> _WORK ORDER_: The data must be reproduced verbatim; images are to be omitted.

> _MATERIALS PROVIDED_:
____________________
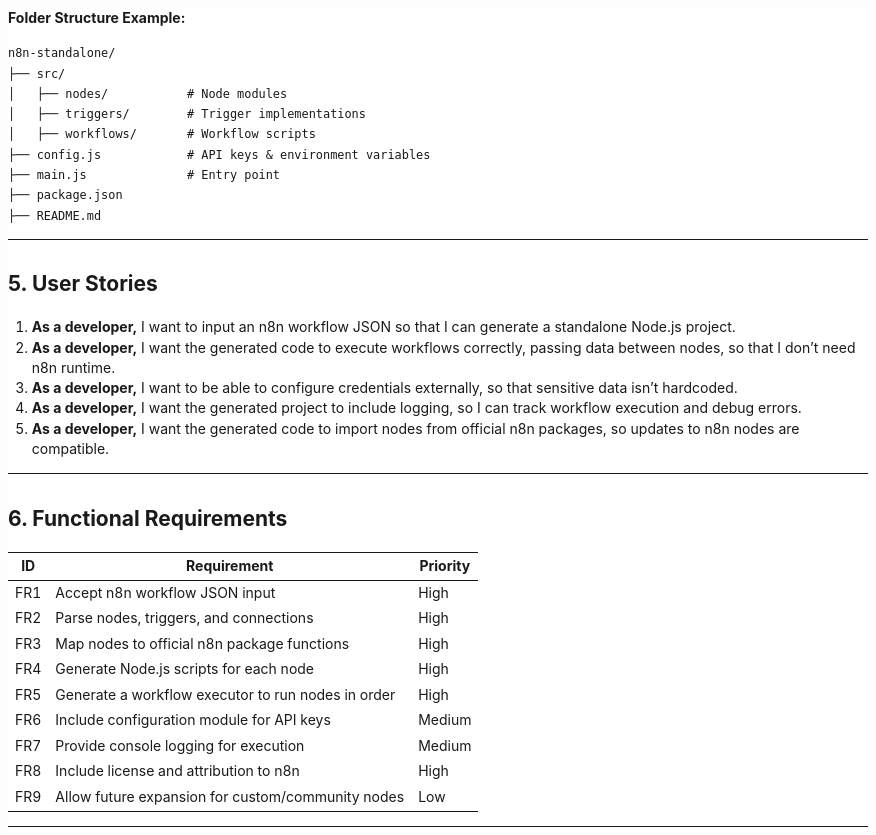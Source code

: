 **Folder Structure Example:**

```
n8n-standalone/
├── src/
│   ├── nodes/           # Node modules
│   ├── triggers/        # Trigger implementations
│   ├── workflows/       # Workflow scripts
├── config.js            # API keys & environment variables
├── main.js              # Entry point
├── package.json
├── README.md
```

---

## **5. User Stories**

1. **As a developer,** I want to input an n8n workflow JSON so that I can generate a standalone Node.js project.
2. **As a developer,** I want the generated code to execute workflows correctly, passing data between nodes, so that I don’t need n8n runtime.
3. **As a developer,** I want to be able to configure credentials externally, so that sensitive data isn’t hardcoded.
4. **As a developer,** I want the generated project to include logging, so I can track workflow execution and debug errors.
5. **As a developer,** I want the generated code to import nodes from official n8n packages, so updates to n8n nodes are compatible.

---

## **6. Functional Requirements**

| ID  | Requirement                                        | Priority |
| --- | -------------------------------------------------- | -------- |
| FR1 | Accept n8n workflow JSON input                     | High     |
| FR2 | Parse nodes, triggers, and connections             | High     |
| FR3 | Map nodes to official n8n package functions        | High     |
| FR4 | Generate Node.js scripts for each node             | High     |
| FR5 | Generate a workflow executor to run nodes in order | High     |
| FR6 | Include configuration module for API keys          | Medium   |
| FR7 | Provide console logging for execution              | Medium   |
| FR8 | Include license and attribution to n8n             | High     |
| FR9 | Allow future expansion for custom/community nodes  | Low      |

---
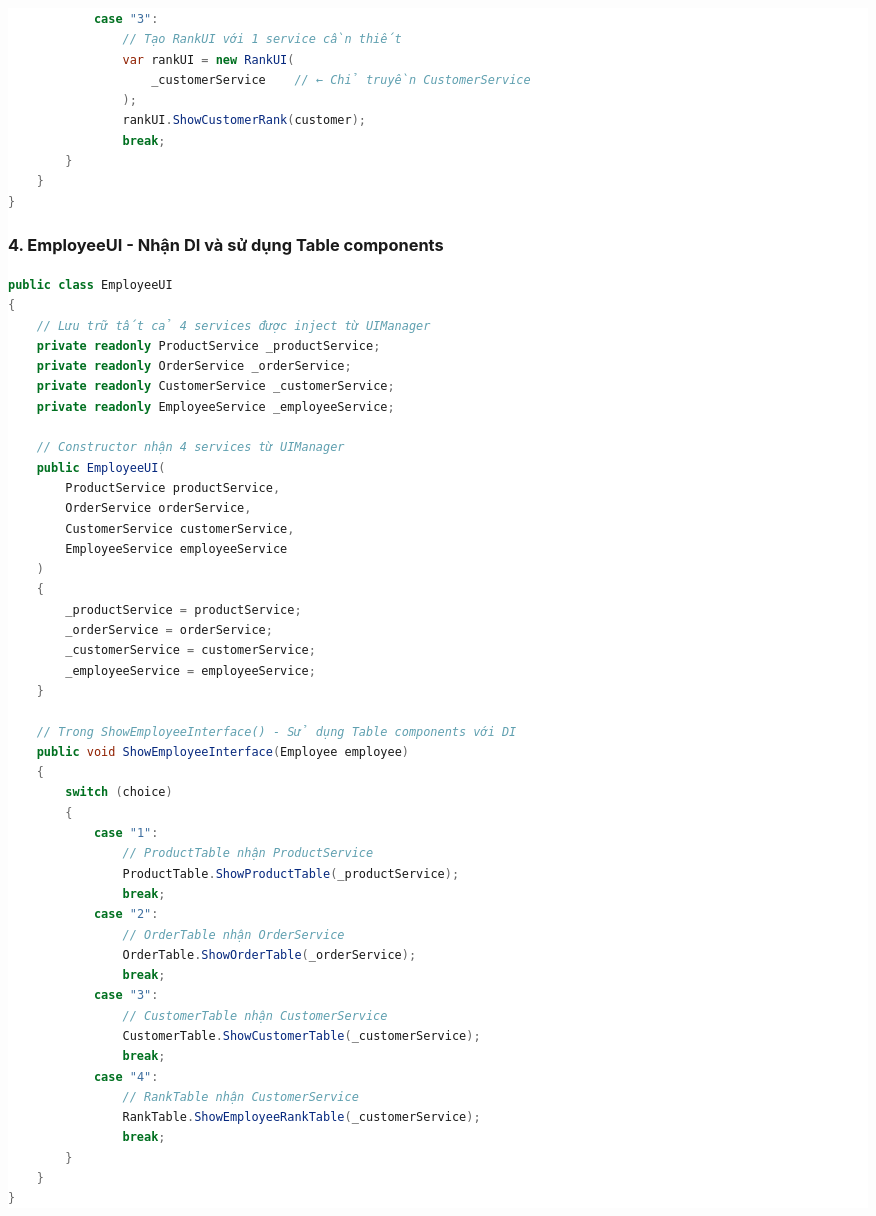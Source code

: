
 ```csharp
            case "3":
                // Tạo RankUI với 1 service cần thiết
                var rankUI = new RankUI(
                    _customerService    // ← Chỉ truyền CustomerService
                );
                rankUI.ShowCustomerRank(customer);
                break;
        }
    }
}
```

### **4. EmployeeUI - Nhận DI và sử dụng Table components**
```csharp
public class EmployeeUI
{
    // Lưu trữ tất cả 4 services được inject từ UIManager
    private readonly ProductService _productService;
    private readonly OrderService _orderService;
    private readonly CustomerService _customerService;
    private readonly EmployeeService _employeeService;

    // Constructor nhận 4 services từ UIManager
    public EmployeeUI(
        ProductService productService,
        OrderService orderService,
        CustomerService customerService,
        EmployeeService employeeService
    )
    {
        _productService = productService;
        _orderService = orderService;
        _customerService = customerService;
        _employeeService = employeeService;
    }

    // Trong ShowEmployeeInterface() - Sử dụng Table components với DI
    public void ShowEmployeeInterface(Employee employee)
    {
        switch (choice)
        {
            case "1":
                // ProductTable nhận ProductService
                ProductTable.ShowProductTable(_productService);
                break;
            case "2":
                // OrderTable nhận OrderService
                OrderTable.ShowOrderTable(_orderService);
                break;
            case "3":
                // CustomerTable nhận CustomerService
                CustomerTable.ShowCustomerTable(_customerService);
                break;
            case "4":
                // RankTable nhận CustomerService
                RankTable.ShowEmployeeRankTable(_customerService);
                break;
        }
    }
}
```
____________________
> _ANSWER TO THIS TASK_:
Source code

: **Folder Structure Example:**

```
n8n-standalone/
├── src/
│   ├── nodes/           # Node modules
│   ├── triggers/        # Trigger implementations
│   ├── workflows/       # Workflow scripts
├── config.js            # API keys & environment variables
├── main.js              # Entry point
├── package.json
├── README.md
```

---

## **5. User Stories**

1. **As a developer,** I want to input an n8n workflow JSON so that I can generate a standalone Node.js project.
2. **As a developer,** I want the generated code to execute workflows correctly, passing data between nodes, so that I don’t need n8n runtime.
3. **As a developer,** I want to be able to configure credentials externally, so that sensitive data isn’t hardcoded.
4. **As a developer,** I want the generated project to include logging, so I can track workflow execution and debug errors.
5. **As a developer,** I want the generated code to import nodes from official n8n packages, so updates to n8n nodes are compatible.

---

## **6. Functional Requirements**

| ID  | Requirement                                        | Priority |
| --- | -------------------------------------------------- | -------- |
| FR1 | Accept n8n workflow JSON input                     | High     |
| FR2 | Parse nodes, triggers, and connections             | High     |
| FR3 | Map nodes to official n8n package functions        | High     |
| FR4 | Generate Node.js scripts for each node             | High     |
| FR5 | Generate a workflow executor to run nodes in order | High     |
| FR6 | Include configuration module for API keys          | Medium   |
| FR7 | Provide console logging for execution              | Medium   |
| FR8 | Include license and attribution to n8n             | High     |
| FR9 | Allow future expansion for custom/community nodes  | Low      |

---
Source code

:
 ```csharp
            case "3":
                // Tạo RankUI với 1 service cần thiết
                var rankUI = new RankUI(
                    _customerService    // ← Chỉ truyền CustomerService
                );
                rankUI.ShowCustomerRank(customer);
                break;
        }
    }
}
```

### **4. EmployeeUI - Nhận DI và sử dụng Table components**
```csharp
public class EmployeeUI
{
    // Lưu trữ tất cả 4 services được inject từ UIManager
    private readonly ProductService _productService;
    private readonly OrderService _orderService;
    private readonly CustomerService _customerService;
    private readonly EmployeeService _employeeService;

    // Constructor nhận 4 services từ UIManager
    public EmployeeUI(
        ProductService productService,
        OrderService orderService,
        CustomerService customerService,
        EmployeeService employeeService
    )
    {
        _productService = productService;
        _orderService = orderService;
        _customerService = customerService;
        _employeeService = employeeService;
    }

    // Trong ShowEmployeeInterface() - Sử dụng Table components với DI
    public void ShowEmployeeInterface(Employee employee)
    {
        switch (choice)
        {
            case "1":
                // ProductTable nhận ProductService
                ProductTable.ShowProductTable(_productService);
                break;
            case "2":
                // OrderTable nhận OrderService
                OrderTable.ShowOrderTable(_orderService);
                break;
            case "3":
                // CustomerTable nhận CustomerService
                CustomerTable.ShowCustomerTable(_customerService);
                break;
            case "4":
                // RankTable nhận CustomerService
                RankTable.ShowEmployeeRankTable(_customerService);
                break;
        }
    }
}
```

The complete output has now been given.